Sobotnim (04.08, godz. 17.00) derbowym pojedynkiem z Miękiszem Nowym na stadionie w Lubaczowie Pogoń-Sokół zainauguruje nowy sezon piłkarski. Jak wygląda sytuacja klubu i drużyny przed nowym sezonem, co martwi i wkurza prezesa, w jakiej dyspozycji są zawodnicy i co chodzi w zamieszaniu z trenerem – próbowała dowiedzieć się redakcja naszego portalu.
W klubie…
Prezesem lubaczowskiego klubu od ponad dwóch lat jest Marek Stanisławczuk, 63-letni lekarz weterynarii. W 2010 roku zastąpił on Andrzeja Gancarza, miejscowego przedsiębiorcę, który wtedy otrzymał funkcję honorowego prezesa. „Sternik” Stanisławczuk zna dokładnie sytuację „okrętu”, bo działa w nim od wielu lat. Już wcześniej pełnił obowiązki prezesa oraz członka zarządu kilku kadencji. Sytuacja w klubie „od dawna” jest podobna i nie różni się znacząco od sytuacji innych klubów w regionie, a największym problemem jest kasa. Sytuacja w regionalnej piłce zmieniła się w ostatnich latach znacząco. Kluby chcące osiągnąć sukces, kuszą zawodników coraz wyższymi zarobkami i to już na poziomie A i B klasy. W klasie okręgowej, a niej będzie występować w nowym sezonie lubaczowska drużyna, oczekiwania zawodników są jeszcze wyższe, a ci najlepsi w lidze dostają za grę nawet normalną pensję. W Pogoni-Sokole zawodnicy także nie grają za darmo, a ich gaże oprócz opłat regulaminowych, sędziów i wyjazdów stanowią znaczącą część kosztów. Lubaczowski klub jest stowarzyszeniem i utrzymuje się głównie dzięki dotacji miejskiej (30 tys. zł), wpływów z opłat parkingowych (klub zarządza parkingiem przy MDK) i wpływów z 1 % podatku.

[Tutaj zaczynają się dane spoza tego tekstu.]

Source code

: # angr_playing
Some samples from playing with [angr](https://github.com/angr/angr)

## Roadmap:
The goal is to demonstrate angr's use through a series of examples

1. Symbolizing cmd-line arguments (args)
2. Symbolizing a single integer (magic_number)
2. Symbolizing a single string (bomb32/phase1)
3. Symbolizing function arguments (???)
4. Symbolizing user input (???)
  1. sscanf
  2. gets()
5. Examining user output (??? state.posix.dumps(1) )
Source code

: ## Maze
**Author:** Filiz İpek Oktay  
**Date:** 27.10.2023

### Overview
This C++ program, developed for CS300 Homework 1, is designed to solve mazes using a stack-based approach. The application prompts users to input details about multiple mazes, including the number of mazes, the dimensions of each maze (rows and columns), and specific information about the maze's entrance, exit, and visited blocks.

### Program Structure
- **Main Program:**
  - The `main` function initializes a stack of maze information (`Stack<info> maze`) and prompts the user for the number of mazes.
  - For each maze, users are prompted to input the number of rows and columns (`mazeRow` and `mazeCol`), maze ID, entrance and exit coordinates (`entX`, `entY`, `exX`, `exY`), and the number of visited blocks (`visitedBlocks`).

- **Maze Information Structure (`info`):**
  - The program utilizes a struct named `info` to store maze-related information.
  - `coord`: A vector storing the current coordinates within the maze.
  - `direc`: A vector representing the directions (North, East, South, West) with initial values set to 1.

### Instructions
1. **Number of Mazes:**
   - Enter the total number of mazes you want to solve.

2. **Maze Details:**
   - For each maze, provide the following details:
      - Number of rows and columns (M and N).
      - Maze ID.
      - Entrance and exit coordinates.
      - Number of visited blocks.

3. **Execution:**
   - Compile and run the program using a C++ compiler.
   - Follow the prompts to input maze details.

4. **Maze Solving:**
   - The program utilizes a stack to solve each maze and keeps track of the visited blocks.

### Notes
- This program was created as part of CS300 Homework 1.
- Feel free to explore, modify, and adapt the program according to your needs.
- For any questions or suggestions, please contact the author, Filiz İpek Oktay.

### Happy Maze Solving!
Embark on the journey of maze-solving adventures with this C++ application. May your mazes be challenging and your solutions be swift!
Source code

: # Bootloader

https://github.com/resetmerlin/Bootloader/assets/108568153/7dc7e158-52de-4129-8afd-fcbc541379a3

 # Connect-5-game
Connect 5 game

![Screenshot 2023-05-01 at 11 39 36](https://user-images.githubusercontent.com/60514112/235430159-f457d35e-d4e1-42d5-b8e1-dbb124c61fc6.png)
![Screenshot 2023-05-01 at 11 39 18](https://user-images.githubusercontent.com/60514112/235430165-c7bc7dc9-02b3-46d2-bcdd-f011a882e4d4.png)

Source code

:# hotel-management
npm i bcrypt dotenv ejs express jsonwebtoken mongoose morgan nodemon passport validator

O wpływach od sponsorów prezes mówi, że „są symboliczne i stanowią znikomy procent klubowej kasy” i dodaje, że „klub jest w stabilnej sytuacji, a za poprzedni rok uregulował wszelkie zobowiązania”. Awans do klasy okręgowej wiąże się jednak z dodatkowymi kosztami, choćby na dalsze wyjazdy, dlatego działacze będą wnioskować o podwyższenie przyszłorocznej miejskiej dotacji. Czy jest na to szansa? – Trudno przewidzieć, bo o tym, że miejska kasa świeci pustkami i nie ma dla nas pieniędzy słyszymy od od dawna. By normalnie funkcjonować, pieniędzy jednak potrzebujemy, a już teraz ograniczamy niektóre wydatki. W klubie trenuje obecnie bardzo liczna grupa zawodników i moglibyśmy spokojnie stworzyć drugą drużynę i zgłosić ją do rozgrywek B klasy, tak by większość z chłopaków miała szansę rywalizować na boisku. Niestety tu na przeszkodzie stoi własnie kasa, a w zasadzie jej brak – mówi M. Stanisławczuk.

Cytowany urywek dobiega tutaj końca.